• Exercise aim: All lines below containing the string "taobao" are to be copied.

(Stored items)
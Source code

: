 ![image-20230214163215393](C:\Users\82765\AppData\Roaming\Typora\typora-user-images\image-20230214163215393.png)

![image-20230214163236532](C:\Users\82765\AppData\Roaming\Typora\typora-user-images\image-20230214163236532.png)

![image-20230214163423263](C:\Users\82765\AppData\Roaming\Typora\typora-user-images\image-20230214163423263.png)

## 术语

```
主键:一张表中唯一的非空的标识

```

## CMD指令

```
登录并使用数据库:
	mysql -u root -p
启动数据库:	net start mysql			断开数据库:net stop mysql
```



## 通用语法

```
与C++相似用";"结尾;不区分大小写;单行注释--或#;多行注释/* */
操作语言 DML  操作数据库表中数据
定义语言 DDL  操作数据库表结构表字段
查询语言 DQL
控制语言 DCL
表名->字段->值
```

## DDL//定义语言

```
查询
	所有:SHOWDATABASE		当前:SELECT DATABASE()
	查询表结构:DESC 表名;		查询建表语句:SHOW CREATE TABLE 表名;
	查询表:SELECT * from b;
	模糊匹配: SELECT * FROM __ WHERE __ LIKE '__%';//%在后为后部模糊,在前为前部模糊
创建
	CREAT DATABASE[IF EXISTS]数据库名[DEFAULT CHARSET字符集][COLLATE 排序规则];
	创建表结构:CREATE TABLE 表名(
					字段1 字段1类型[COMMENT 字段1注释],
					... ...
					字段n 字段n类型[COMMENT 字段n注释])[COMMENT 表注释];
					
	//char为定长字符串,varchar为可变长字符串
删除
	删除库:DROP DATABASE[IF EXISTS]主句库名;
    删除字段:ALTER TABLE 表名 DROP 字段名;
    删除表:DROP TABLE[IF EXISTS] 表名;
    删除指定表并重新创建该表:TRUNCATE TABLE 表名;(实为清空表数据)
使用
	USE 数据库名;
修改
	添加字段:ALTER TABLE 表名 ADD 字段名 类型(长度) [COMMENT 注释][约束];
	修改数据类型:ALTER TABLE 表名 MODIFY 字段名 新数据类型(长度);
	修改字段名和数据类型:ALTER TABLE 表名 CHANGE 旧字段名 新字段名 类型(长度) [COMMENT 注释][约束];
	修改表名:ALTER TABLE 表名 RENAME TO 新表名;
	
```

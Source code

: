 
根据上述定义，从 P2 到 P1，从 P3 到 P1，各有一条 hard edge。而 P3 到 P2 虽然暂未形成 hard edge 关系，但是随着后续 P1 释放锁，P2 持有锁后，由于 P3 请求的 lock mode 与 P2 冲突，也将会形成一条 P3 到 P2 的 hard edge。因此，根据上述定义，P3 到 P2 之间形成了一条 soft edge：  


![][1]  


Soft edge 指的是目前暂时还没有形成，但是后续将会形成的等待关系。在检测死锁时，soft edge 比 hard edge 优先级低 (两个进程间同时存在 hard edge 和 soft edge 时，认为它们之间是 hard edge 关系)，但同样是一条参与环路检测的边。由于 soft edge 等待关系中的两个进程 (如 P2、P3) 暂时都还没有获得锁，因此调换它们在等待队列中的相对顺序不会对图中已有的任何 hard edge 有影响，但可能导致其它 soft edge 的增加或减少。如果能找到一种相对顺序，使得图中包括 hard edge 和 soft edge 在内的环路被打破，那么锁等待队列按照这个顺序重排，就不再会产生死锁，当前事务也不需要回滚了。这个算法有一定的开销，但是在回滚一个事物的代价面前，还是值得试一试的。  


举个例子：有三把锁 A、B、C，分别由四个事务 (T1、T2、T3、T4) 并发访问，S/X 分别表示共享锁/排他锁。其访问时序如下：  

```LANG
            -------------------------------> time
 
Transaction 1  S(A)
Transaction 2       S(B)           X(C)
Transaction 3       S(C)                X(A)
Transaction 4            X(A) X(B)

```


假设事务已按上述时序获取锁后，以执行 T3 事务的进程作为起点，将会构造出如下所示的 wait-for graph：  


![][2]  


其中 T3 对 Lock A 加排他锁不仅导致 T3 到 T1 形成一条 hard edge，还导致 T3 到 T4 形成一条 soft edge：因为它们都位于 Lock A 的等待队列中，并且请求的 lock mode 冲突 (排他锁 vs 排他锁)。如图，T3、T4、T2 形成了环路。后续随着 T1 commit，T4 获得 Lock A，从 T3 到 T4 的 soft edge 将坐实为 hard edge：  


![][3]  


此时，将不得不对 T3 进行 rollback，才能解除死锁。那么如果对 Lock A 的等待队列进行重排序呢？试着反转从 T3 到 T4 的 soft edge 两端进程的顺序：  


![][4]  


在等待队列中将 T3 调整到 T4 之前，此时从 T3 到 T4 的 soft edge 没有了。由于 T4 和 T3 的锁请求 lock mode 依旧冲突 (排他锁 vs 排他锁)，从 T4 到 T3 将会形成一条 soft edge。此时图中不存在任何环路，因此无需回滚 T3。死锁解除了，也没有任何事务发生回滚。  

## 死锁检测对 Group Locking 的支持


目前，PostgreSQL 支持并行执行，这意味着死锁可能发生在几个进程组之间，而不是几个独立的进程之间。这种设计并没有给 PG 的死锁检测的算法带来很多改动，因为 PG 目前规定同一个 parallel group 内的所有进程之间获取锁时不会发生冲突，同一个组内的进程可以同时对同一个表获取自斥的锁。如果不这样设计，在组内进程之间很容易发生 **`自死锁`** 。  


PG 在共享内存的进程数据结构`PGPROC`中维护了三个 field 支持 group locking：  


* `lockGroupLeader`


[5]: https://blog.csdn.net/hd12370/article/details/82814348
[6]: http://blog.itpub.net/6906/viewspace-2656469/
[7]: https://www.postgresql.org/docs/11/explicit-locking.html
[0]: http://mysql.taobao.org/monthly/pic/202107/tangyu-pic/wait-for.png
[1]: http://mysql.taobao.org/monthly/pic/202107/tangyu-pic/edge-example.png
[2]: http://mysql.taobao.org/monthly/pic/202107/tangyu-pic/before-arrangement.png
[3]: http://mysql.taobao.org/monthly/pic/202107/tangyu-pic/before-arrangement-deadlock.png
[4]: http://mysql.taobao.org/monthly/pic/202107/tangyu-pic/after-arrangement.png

• Answer to the problem:
[0]: http://mysql.taobao.org/monthly/pic/202107/tangyu-pic/wait-for.png
[1]: http://mysql.taobao.org/monthly/pic/202107/tangyu-pic/edge-example.png
[2]: http://mysql.taobao.org/monthly/pic/202107/tangyu-pic/before-arrangement.png
[3]: http://mysql.taobao.org/monthly/pic/202107/tangyu-pic/before-arrangement-deadlock.png
[4]: http://mysql.taobao.org/monthly/pic/202107/tangyu-pic/after-arrangement.png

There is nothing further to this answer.